Task material >>

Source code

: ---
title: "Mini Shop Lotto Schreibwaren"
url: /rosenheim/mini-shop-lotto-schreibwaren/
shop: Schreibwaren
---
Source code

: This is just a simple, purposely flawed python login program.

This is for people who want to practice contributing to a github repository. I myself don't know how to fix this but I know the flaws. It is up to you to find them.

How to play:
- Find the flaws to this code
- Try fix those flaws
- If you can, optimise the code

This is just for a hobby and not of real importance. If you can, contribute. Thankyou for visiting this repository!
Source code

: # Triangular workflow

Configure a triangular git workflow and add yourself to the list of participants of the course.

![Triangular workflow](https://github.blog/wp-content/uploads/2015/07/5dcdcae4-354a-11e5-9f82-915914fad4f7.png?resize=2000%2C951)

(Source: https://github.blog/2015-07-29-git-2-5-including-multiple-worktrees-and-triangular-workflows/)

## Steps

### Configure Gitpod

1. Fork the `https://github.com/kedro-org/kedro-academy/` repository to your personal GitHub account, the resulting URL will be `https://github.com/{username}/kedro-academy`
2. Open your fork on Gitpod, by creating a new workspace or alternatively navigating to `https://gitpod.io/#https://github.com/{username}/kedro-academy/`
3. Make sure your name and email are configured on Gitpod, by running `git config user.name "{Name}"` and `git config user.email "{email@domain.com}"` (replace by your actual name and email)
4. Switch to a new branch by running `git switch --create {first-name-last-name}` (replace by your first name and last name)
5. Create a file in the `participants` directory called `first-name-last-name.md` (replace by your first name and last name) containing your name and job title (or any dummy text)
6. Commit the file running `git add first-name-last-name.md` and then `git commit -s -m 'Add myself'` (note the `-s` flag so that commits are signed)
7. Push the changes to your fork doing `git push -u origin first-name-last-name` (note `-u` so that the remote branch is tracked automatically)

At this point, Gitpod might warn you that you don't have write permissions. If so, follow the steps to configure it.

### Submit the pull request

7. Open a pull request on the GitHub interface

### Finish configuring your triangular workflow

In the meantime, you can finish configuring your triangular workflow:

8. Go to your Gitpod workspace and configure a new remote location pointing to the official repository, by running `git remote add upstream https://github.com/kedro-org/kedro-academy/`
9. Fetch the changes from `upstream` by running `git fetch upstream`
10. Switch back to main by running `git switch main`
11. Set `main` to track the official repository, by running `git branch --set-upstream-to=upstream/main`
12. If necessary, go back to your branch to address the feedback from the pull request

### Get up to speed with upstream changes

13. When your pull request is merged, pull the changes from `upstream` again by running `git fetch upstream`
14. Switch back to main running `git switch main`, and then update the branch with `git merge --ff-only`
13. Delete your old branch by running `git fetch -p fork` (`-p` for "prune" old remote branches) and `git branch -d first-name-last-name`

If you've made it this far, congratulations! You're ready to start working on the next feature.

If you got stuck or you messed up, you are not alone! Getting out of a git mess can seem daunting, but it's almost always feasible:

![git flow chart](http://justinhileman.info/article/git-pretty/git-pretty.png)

Aim of the exercise >> Each record above needs to be given again exactly as written.

Finished exercise >>
Source code

: ---
title: "Mini Shop Lotto Schreibwaren"
url: /rosenheim/mini-shop-lotto-schreibwaren/
shop: Schreibwaren
---
Source code

: This is just a simple, purposely flawed python login program.

This is for people who want to practice contributing to a github repository. I myself don't know how to fix this but I know the flaws. It is up to you to find them.

How to play:
- Find the flaws to this code
- Try fix those flaws
- If you can, optimise the code

This is just for a hobby and not of real importance. If you can, contribute. Thankyou for visiting this repository!
Source code

: # Triangular workflow

Configure a triangular git workflow and add yourself to the list of participants of the course.

![Triangular workflow](https://github.blog/wp-content/uploads/2015/07/5dcdcae4-354a-11e5-9f82-915914fad4f7.png?resize=2000%2C951)

(Source: https://github.blog/2015-07-29-git-2-5-including-multiple-worktrees-and-triangular-workflows/)

## Steps

### Configure Gitpod

1. Fork the `https://github.com/kedro-org/kedro-academy/` repository to your personal GitHub account, the resulting URL will be `https://github.com/{username}/kedro-academy`
2. Open your fork on Gitpod, by creating a new workspace or alternatively navigating to `https://gitpod.io/#https://github.com/{username}/kedro-academy/`
3. Make sure your name and email are configured on Gitpod, by running `git config user.name "{Name}"` and `git config user.email "{email@domain.com}"` (replace by your actual name and email)
4. Switch to a new branch by running `git switch --create {first-name-last-name}` (replace by your first name and last name)
5. Create a file in the `participants` directory called `first-name-last-name.md` (replace by your first name and last name) containing your name and job title (or any dummy text)
6. Commit the file running `git add first-name-last-name.md` and then `git commit -s -m 'Add myself'` (note the `-s` flag so that commits are signed)
7. Push the changes to your fork doing `git push -u origin first-name-last-name` (note `-u` so that the remote branch is tracked automatically)

At this point, Gitpod might warn you that you don't have write permissions. If so, follow the steps to configure it.

### Submit the pull request

7. Open a pull request on the GitHub interface

### Finish configuring your triangular workflow

In the meantime, you can finish configuring your triangular workflow:

8. Go to your Gitpod workspace and configure a new remote location pointing to the official repository, by running `git remote add upstream https://github.com/kedro-org/kedro-academy/`
9. Fetch the changes from `upstream` by running `git fetch upstream`
10. Switch back to main by running `git switch main`
11. Set `main` to track the official repository, by running `git branch --set-upstream-to=upstream/main`
12. If necessary, go back to your branch to address the feedback from the pull request

### Get up to speed with upstream changes

13. When your pull request is merged, pull the changes from `upstream` again by running `git fetch upstream`
14. Switch back to main running `git switch main`, and then update the branch with `git merge --ff-only`
13. Delete your old branch by running `git fetch -p fork` (`-p` for "prune" old remote branches) and `git branch -d first-name-last-name`

If you've made it this far, congratulations! You're ready to start working on the next feature.

If you got stuck or you messed up, you are not alone! Getting out of a git mess can seem daunting, but it's almost always feasible:

![git flow chart](http://justinhileman.info/article/git-pretty/git-pretty.png)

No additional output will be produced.